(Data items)
____

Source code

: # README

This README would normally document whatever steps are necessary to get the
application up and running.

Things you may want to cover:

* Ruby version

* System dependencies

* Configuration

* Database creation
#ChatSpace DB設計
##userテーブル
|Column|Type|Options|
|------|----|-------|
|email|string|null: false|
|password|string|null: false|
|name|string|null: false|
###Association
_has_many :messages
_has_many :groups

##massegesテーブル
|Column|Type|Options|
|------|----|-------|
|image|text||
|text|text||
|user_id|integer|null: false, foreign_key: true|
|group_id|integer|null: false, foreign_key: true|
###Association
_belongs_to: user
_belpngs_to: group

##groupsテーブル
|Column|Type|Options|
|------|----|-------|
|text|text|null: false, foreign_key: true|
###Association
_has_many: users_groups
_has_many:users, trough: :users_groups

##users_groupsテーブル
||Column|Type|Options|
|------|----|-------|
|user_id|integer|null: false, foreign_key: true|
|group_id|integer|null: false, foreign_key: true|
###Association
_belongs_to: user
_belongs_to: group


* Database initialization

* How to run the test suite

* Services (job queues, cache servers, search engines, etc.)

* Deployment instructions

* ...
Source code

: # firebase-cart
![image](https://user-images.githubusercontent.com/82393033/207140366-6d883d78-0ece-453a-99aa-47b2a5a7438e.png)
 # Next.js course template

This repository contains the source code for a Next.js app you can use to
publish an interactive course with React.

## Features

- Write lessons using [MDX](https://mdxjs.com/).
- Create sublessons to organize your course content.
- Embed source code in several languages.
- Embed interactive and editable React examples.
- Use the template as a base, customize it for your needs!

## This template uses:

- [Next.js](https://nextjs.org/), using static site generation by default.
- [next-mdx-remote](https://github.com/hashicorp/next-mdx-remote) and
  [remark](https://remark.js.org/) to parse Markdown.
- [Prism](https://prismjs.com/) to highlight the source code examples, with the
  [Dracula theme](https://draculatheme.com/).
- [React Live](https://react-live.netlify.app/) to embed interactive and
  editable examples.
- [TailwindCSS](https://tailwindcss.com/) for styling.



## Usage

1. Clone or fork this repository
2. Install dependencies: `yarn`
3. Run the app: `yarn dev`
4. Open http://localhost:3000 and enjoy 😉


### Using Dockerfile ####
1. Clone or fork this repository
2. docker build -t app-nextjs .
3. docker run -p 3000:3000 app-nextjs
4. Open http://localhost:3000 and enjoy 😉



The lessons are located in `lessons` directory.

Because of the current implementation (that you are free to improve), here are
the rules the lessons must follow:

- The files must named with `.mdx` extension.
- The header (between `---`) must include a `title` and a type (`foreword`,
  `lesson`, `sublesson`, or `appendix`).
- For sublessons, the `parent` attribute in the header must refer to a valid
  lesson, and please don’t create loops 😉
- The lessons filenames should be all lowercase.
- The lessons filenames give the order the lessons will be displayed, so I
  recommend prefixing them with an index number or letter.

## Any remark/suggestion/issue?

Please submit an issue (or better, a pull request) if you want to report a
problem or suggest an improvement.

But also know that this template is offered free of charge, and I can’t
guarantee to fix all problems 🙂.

____

- [ASSIGNMENT]: What lines in the data include the string "README"? Copy each one.

- [RESULT]:
: # README
This README would normally document whatever steps are necessary to get the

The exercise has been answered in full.